Washington, D.C. –Today,
Monday, September 12, 2011 U.S. Representative Thaddeus G. McCotter
(MI-11) will introduce legislation designed to save the Social Security
retirement and disability trust funds from insolvency, which the Social
Security Board of Trustees forecasts may otherwise occur as early as
2029.
The
Trustees’ 2011 Annual Report projects insolvency is likely to occur in
2036 given the most reliable current assumptions. The McCotter
plan
salvages both the Old Age and the Disability trust funds from that
projected insolvency without reducing benefits, raising taxes, or
increasing the age of retirement eligibility.
Rep.
McCotter’s legislation achieves this through the creation of personal
savings accounts eligible for reasonably flexible investment in the
free market, offered to all workers aged 50 and younger.
Participation
is voluntary, and a minimum return on investment is guaranteed.
Because
the personal investment accounts replace as much as 50% of each
participating worker’s retirement benefit, the trust funds experience
significant relief as soon as the first participants commence
retirement.

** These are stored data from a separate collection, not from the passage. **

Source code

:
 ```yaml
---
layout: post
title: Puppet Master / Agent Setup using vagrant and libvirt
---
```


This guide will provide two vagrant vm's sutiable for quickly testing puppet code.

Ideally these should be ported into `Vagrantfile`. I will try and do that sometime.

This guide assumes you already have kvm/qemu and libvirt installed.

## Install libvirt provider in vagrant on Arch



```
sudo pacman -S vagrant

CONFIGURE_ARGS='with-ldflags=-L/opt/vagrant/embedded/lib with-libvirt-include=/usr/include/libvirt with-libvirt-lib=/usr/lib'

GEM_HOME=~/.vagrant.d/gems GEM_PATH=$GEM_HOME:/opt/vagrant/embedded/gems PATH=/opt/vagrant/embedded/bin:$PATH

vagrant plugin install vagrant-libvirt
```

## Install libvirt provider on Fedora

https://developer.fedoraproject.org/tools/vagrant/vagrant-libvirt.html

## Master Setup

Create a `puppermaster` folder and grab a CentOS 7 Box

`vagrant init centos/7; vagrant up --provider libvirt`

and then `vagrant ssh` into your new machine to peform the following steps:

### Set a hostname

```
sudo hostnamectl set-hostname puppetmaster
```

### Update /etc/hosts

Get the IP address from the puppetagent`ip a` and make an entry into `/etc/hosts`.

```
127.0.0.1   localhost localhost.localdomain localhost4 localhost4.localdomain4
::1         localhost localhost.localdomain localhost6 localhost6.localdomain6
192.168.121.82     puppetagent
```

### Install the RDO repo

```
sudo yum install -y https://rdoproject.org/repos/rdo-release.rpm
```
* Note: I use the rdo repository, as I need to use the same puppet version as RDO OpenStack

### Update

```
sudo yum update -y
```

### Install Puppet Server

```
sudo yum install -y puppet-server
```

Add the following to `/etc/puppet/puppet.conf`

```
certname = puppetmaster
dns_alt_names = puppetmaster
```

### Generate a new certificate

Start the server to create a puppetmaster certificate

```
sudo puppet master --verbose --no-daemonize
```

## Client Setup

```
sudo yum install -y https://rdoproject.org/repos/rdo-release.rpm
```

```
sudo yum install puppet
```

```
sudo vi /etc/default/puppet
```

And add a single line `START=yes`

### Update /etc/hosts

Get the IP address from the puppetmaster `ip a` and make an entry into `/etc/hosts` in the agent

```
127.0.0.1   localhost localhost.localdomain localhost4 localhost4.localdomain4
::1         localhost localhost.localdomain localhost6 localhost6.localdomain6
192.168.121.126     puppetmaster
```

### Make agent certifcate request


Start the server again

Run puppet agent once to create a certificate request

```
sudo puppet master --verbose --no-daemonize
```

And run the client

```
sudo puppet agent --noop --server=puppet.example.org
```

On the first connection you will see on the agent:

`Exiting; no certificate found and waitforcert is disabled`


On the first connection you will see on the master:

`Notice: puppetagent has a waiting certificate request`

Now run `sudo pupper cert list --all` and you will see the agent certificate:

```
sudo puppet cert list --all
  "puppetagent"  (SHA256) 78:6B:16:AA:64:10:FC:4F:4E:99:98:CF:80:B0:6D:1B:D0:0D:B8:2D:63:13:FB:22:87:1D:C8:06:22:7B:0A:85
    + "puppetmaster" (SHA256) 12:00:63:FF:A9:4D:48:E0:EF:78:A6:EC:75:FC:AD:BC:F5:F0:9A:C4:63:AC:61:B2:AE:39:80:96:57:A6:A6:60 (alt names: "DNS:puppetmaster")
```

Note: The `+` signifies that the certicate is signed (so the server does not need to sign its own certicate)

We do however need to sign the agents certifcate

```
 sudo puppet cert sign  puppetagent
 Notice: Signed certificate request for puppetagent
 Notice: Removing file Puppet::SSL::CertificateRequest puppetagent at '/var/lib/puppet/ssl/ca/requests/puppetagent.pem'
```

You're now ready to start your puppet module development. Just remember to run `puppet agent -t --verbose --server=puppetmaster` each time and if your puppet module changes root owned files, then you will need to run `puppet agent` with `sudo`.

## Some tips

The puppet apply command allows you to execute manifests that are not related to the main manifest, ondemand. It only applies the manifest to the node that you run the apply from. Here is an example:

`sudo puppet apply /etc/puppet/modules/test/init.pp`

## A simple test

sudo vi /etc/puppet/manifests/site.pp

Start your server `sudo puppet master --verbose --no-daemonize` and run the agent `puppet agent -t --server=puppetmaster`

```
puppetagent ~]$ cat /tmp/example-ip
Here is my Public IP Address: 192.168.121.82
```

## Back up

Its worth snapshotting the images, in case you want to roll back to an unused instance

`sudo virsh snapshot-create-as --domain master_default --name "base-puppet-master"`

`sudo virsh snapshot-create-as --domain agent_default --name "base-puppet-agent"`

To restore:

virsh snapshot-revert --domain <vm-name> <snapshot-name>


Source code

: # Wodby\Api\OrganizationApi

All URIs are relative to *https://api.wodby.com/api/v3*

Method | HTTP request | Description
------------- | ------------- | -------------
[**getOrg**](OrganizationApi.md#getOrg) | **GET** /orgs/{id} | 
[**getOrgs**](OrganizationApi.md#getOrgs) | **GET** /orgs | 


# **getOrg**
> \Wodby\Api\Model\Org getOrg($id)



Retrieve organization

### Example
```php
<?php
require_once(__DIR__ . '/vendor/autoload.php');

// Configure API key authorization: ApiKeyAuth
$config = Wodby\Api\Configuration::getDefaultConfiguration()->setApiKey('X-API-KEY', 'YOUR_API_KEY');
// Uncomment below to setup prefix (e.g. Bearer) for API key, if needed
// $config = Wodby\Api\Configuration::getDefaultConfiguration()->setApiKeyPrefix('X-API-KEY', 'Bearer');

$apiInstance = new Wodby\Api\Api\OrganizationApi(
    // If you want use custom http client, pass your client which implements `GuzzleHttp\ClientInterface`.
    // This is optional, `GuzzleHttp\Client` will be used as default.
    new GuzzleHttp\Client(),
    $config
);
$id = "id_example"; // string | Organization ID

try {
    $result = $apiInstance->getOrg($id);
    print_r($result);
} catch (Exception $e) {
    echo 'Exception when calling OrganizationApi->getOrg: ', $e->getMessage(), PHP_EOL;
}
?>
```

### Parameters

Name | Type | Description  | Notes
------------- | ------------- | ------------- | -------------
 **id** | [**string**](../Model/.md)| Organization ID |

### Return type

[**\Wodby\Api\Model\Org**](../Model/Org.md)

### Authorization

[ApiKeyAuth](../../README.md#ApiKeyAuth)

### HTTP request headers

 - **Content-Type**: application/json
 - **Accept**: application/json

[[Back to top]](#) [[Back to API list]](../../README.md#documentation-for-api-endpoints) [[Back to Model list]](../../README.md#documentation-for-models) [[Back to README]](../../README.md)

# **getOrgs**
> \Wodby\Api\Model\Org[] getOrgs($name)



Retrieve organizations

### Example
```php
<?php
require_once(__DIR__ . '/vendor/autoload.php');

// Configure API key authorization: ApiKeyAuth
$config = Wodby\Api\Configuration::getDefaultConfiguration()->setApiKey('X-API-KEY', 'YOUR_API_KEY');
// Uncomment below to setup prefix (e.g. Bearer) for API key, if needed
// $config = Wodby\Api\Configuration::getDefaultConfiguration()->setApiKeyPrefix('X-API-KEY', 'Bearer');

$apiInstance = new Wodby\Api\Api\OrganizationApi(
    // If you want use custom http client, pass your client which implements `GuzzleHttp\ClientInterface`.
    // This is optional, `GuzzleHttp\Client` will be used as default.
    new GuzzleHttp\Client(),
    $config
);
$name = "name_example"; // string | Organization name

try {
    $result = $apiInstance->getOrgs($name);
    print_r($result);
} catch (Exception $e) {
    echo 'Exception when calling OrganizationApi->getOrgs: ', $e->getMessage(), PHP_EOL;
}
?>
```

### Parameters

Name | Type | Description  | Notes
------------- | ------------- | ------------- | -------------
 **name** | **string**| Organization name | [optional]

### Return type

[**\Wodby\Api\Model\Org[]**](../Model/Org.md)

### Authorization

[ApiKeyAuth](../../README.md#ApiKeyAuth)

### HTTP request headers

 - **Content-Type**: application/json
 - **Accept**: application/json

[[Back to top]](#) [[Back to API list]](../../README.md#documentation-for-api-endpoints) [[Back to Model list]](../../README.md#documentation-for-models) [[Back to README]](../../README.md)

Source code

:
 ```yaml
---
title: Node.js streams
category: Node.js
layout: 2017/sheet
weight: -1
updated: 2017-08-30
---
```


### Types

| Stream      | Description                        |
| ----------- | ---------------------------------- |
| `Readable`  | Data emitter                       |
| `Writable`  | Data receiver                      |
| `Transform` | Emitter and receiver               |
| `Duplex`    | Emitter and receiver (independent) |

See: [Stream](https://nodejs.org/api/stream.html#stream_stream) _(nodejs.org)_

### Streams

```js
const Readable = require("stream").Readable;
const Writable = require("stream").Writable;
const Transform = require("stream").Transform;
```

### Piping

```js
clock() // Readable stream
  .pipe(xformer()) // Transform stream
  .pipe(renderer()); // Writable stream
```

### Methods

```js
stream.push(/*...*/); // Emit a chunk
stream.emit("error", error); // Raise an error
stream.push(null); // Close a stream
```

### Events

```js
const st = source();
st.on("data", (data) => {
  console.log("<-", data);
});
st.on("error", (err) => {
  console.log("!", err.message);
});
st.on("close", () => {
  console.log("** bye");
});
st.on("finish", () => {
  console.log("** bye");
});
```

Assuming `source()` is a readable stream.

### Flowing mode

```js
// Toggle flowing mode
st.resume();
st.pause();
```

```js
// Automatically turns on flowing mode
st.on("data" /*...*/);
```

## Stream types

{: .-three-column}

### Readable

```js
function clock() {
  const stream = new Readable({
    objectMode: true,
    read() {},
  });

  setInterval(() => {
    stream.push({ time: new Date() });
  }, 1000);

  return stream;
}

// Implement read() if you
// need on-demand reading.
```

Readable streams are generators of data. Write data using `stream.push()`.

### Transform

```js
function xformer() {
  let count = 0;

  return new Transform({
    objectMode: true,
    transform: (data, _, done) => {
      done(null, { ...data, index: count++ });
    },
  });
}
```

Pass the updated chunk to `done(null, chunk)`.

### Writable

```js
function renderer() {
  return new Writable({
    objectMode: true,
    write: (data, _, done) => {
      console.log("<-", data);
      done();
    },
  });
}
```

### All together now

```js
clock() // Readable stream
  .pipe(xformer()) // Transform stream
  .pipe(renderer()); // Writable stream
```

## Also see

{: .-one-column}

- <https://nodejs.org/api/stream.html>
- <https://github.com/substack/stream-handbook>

Benefits for current retirees will be unaffected, as
will
future benefits for workers above the age of 50, and those who choose
not to participate.
Funding
for the personal savings accounts will come not from new taxes (which
the legislation specifically forbids), but from efficiencies realized
by block granting specific federal programs to the states, and from
savings realized from the elimination of other federal programs to be
identified in companion legislation.
The
Chief Actuary of Social Security has confirmed that the legislation, if
implemented, would eliminate all future deficits while satisfying all
current obligations. According to former Reagan administration
appointee Peter J. Ferrara (author of four books on Social Security
reform), if the McCotter plan were enacted it would generate “the
single largest spending and debt reductions of government in world
history.” Rep. McCotter’s legislation enjoys the support of
Americans for Tax Reform, Americans for Prosperity, and 60Plus.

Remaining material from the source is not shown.